## ACTIVITY
Retype, word for word, each line between the lines holding "La red creada" and "2 máquinas virtuales", inclusive, and leave the rest of the data alone.

## SUPPLIED RECORDS
------

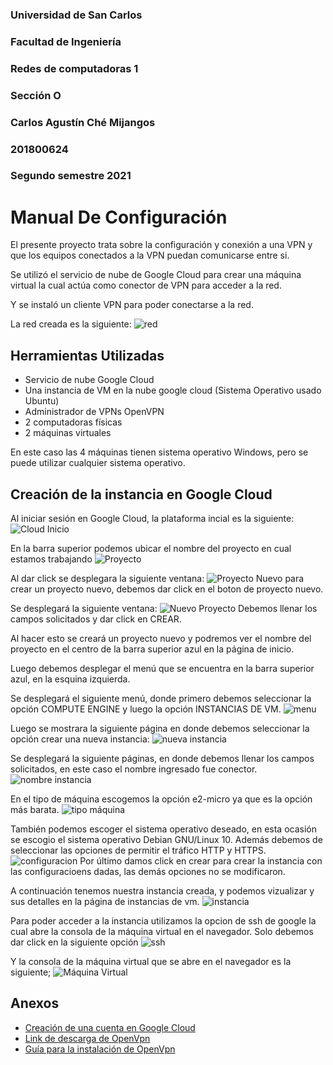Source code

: ### Universidad de San Carlos
### Facultad de Ingeniería
### Redes de computadoras 1
### Sección O
### Carlos Agustín Ché Mijangos
### 201800624
### Segundo semestre 2021

# Manual De Configuración 
El presente proyecto trata sobre la configuración y conexión a una VPN y que los equipos conectados a la VPN puedan comunicarse entre si. 

Se utilizó el servicio de nube de Google Cloud para crear una máquina virtual la cual actúa como conector de VPN para acceder a la red.

Y se instaló un cliente VPN para poder conectarse a la red.

La red creada es la siguiente:
![red](img/DiagramaRed.png)


## Herramientas Utilizadas
* Servicio de nube Google Cloud
* Una instancia de VM en la nube google cloud (Sistema Operativo usado Ubuntu)
* Administrador de VPNs OpenVPN
* 2 computadoras físicas
* 2 máquinas virtuales

En este caso las 4 máquinas tienen sistema operativo Windows, pero se puede utilizar cualquier sistema operativo.

## Creación de la instancia en Google Cloud
Al iniciar sesión en Google Cloud, la plataforma incial es la siguiente:
![Cloud Inicio](img/Inicio.png)

En la barra superior podemos ubicar el nombre del proyecto en cual estamos trabajando
![Proyecto](img/Proyectos.png)

Al dar click se desplegara la siguiente ventana:
![Proyecto Nuevo](img/nuevoP.png)
para crear un proyecto nuevo, debemos dar click en el boton de proyecto nuevo. 

Se desplegará la siguiente ventana:
![Nuevo Proyecto](img/proyectoN.png)
Debemos llenar los campos solicitados y dar click en CREAR.

Al hacer esto se creará un proyecto nuevo y podremos ver el nombre del proyecto en el centro de la barra superior azul en la página de inicio.

Luego debemos desplegar el menú que se encuentra en la barra superior azul, en la esquina izquierda.

Se desplegará el siguiente menú, donde primero debemos seleccionar la opción COMPUTE ENGINE y luego la opción INSTANCIAS DE VM.
![menu](img/menu.png)

Luego se mostrara la siguiente página en donde debemos seleccionar la opción crear una nueva instancia:
![nueva instancia](img/crearI.png)

Se desplegará la siguiente páginas, en donde debemos llenar los campos solicitados, en este caso el nombre ingresado fue conector.
![nombre instancia](img/instanciaN.png)

En el tipo de máquina escogemos la opción e2-micro ya que es la opción más barata.
![tipo máquina](img/tipoM.png)

También podemos escoger el sistema operativo deseado, en esta ocasión se escogio el sistema operativo Debian GNU/Linux 10.
Además debemos de seleccionar las opciones de permitir el tráfico HTTP y HTTPS. 
![configuracion](img/config.png)
Por último damos click en crear para crear la instancia con las configuracioens dadas, las demás opciones no se modificaron.

A continuación tenemos nuestra instancia creada, y podemos vizualizar y sus detalles en la página de instancias de vm.
![instancia](img/instancia.png)

Para poder acceder a la instancia utilizamos la opcion de ssh de google la cual abre la consola de la máquina virtual en el navegador. Solo debemos dar click en la siguiente opción
![ssh](img/ssh.png)

Y la consola de la máquina virtual que se abre en el navegador es la siguiente;
![Máquina Virtual](img/maquinaV.png)

## Anexos 
* [Creación de una cuenta en Google Cloud](https://www.youtube.com/watch?v=UEW-S7pWCiw)
* [Link de descarga de OpenVpn](https://openvpn.net/vpn-client/)
* [Guía para la instalación de OpenVpn](https://www.youtube.com/watch?v=mWZdmPhQeyc)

------

## RESPONSE AREA
La red creada es la siguiente:
![red](img/DiagramaRed.png)


## Herramientas Utilizadas
* Servicio de nube Google Cloud
* Una instancia de VM en la nube google cloud (Sistema Operativo usado Ubuntu)
* Administrador de VPNs OpenVPN
* 2 computadoras físicas
* 2 máquinas virtuales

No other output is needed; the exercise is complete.